| YOUR INSTRUCTIONS |
Only the lines from the top of the data through the line containing "- Include docstrings for all functions" should be duplicated, exactly as they appear.
++++ GIVEN INFORMATION
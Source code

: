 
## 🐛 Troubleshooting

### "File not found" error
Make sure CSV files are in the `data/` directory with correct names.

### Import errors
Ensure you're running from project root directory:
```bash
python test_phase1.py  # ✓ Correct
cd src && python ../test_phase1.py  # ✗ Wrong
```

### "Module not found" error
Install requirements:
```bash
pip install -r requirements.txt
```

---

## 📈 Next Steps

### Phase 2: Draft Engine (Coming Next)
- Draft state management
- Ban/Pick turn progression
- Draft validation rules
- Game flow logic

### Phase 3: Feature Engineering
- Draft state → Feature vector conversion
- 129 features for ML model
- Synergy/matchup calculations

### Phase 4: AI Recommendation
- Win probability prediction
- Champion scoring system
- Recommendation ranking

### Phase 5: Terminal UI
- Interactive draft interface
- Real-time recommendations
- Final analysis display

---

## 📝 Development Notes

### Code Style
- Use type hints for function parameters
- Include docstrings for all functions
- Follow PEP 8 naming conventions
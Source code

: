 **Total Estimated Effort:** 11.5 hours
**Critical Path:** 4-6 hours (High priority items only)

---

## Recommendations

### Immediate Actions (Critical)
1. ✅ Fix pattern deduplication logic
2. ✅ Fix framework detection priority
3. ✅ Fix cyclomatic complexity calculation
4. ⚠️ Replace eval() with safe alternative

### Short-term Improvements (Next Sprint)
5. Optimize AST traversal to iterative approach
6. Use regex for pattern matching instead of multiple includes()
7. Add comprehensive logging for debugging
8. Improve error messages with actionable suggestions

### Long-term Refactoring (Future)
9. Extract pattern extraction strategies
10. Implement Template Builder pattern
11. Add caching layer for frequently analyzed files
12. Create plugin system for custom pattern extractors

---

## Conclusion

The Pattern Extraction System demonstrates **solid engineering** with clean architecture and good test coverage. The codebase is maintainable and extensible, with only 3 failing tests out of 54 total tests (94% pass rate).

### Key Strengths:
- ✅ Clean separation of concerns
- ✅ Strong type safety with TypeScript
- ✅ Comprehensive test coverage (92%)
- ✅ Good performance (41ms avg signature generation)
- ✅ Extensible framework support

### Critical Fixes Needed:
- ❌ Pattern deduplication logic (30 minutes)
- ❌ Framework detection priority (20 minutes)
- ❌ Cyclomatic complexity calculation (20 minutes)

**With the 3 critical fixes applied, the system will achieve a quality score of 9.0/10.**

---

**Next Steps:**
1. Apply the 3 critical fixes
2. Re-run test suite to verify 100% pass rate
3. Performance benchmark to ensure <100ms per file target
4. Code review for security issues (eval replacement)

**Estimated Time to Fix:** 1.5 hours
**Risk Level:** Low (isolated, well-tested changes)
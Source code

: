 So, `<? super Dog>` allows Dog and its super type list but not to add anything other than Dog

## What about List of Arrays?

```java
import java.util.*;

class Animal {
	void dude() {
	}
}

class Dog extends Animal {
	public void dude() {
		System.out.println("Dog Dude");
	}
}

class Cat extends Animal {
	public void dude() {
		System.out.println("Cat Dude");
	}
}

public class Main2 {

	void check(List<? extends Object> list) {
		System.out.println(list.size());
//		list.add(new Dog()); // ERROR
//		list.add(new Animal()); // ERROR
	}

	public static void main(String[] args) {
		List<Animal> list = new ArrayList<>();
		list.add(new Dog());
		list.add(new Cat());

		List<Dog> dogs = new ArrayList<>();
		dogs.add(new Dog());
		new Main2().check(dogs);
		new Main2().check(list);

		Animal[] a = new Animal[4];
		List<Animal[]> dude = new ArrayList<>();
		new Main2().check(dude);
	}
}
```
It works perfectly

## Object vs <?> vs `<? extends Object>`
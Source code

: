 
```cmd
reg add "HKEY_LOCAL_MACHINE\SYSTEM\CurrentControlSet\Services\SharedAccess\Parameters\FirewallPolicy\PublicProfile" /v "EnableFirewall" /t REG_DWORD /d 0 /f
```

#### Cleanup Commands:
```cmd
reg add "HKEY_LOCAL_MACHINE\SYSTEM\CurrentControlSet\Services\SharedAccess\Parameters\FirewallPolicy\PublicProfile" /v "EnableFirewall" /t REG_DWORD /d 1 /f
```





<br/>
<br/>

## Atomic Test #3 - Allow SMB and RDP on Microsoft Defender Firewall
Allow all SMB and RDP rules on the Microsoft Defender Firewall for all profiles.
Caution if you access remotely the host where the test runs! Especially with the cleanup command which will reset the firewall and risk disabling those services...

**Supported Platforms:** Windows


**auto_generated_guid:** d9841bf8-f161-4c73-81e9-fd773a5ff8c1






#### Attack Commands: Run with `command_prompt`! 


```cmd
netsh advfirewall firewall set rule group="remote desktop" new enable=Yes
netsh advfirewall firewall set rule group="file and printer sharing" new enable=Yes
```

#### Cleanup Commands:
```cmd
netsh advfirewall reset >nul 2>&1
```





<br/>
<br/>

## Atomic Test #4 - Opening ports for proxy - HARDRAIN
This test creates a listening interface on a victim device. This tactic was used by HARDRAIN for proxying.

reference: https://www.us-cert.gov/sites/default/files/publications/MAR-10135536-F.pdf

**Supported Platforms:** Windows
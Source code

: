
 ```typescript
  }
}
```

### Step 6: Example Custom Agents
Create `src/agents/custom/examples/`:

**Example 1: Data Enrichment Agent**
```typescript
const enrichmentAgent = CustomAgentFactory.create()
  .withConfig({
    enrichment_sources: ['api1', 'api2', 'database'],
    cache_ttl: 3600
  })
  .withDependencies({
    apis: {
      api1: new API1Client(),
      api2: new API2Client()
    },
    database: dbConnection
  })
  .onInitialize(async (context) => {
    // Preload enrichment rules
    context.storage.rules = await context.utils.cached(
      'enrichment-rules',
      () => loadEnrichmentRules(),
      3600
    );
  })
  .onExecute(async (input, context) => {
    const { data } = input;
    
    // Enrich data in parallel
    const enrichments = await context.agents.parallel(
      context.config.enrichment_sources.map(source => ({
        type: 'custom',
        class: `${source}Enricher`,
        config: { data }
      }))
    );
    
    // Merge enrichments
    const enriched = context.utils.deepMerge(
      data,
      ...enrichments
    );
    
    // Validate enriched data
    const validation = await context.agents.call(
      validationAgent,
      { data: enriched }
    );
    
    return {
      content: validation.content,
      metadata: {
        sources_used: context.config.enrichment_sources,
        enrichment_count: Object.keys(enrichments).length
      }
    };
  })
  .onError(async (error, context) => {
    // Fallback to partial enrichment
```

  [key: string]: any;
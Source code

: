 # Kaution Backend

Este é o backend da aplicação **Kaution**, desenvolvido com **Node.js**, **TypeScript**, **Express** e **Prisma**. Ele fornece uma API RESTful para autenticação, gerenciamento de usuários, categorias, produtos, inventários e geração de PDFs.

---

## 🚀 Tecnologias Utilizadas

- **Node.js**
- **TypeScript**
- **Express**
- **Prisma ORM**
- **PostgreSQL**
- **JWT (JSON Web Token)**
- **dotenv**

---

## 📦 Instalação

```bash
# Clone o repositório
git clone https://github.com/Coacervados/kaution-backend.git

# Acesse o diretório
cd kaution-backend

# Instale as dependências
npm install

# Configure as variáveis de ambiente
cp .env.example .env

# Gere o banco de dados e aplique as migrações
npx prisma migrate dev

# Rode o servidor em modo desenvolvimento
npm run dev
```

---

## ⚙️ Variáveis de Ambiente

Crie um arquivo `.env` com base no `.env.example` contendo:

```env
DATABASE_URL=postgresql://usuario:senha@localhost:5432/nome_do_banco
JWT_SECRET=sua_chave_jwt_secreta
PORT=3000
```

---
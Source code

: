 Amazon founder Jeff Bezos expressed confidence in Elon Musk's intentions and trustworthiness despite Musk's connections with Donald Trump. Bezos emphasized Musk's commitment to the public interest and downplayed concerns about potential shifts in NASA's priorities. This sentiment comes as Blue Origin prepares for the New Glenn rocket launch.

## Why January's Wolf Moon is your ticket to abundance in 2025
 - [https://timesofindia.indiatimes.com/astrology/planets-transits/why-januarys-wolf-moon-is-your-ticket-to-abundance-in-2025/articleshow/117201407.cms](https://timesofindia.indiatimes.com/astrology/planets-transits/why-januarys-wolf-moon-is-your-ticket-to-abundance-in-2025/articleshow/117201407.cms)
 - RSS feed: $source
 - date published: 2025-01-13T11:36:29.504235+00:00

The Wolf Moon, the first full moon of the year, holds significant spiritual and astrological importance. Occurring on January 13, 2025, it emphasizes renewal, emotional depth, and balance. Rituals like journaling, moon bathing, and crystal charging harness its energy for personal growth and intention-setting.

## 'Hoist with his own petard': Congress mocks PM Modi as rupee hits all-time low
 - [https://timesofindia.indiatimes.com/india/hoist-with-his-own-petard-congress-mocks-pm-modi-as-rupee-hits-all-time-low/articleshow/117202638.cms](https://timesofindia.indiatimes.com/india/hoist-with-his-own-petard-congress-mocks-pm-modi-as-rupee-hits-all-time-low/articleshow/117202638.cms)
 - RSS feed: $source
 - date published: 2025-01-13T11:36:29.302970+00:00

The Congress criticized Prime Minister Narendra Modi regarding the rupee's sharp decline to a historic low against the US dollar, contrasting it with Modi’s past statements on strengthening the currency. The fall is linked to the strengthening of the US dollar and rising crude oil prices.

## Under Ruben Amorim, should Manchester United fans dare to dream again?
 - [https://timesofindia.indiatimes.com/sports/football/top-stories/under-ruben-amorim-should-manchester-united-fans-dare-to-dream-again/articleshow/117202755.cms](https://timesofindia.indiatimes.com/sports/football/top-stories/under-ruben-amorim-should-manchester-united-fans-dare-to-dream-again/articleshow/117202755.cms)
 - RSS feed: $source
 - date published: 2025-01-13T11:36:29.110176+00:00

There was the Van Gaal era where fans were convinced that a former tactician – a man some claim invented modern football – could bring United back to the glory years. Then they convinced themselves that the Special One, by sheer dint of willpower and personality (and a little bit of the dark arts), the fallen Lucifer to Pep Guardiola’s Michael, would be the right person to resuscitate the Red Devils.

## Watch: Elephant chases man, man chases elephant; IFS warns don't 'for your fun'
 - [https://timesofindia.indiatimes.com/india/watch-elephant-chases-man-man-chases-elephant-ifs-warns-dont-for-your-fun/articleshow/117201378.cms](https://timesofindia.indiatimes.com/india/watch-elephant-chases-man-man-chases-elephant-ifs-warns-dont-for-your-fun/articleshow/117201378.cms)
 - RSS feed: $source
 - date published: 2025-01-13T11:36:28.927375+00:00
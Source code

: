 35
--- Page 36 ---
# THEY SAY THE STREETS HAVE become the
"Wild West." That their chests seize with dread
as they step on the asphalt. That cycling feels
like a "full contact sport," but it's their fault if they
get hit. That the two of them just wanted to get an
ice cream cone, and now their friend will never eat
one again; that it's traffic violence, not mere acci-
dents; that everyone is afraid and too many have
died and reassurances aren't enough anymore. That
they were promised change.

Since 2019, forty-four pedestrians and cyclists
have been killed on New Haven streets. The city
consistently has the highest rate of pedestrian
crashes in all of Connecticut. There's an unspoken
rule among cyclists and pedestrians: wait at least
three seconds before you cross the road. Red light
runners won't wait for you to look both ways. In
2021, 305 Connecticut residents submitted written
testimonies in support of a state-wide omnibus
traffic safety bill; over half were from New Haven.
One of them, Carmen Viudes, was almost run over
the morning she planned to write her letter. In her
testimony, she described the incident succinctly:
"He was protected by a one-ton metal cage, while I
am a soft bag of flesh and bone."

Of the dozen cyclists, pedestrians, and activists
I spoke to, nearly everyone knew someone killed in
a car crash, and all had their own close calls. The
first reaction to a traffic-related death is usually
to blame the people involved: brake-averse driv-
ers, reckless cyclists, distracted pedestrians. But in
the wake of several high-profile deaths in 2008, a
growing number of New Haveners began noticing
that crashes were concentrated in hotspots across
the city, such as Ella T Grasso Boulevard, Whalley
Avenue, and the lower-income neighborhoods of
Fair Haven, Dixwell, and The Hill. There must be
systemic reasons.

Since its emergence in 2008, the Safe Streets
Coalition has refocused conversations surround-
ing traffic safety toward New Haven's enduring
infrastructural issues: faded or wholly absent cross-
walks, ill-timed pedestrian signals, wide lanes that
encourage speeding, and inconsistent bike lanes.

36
++++++++
| TASK RESULT |
Source code

: 
## 🐛 Troubleshooting

### "File not found" error
Make sure CSV files are in the `data/` directory with correct names.

### Import errors
Ensure you're running from project root directory:
```bash
python test_phase1.py  # ✓ Correct
cd src && python ../test_phase1.py  # ✗ Wrong
```

### "Module not found" error
Install requirements:
```bash
pip install -r requirements.txt
```

---

## 📈 Next Steps

### Phase 2: Draft Engine (Coming Next)
- Draft state management
- Ban/Pick turn progression
- Draft validation rules
- Game flow logic

### Phase 3: Feature Engineering
- Draft state → Feature vector conversion
- 129 features for ML model
- Synergy/matchup calculations

### Phase 4: AI Recommendation
- Win probability prediction
- Champion scoring system
- Recommendation ranking

### Phase 5: Terminal UI
- Interactive draft interface
- Real-time recommendations
- Final analysis display

---

## 📝 Development Notes

### Code Style
- Use type hints for function parameters
- Include docstrings for all functions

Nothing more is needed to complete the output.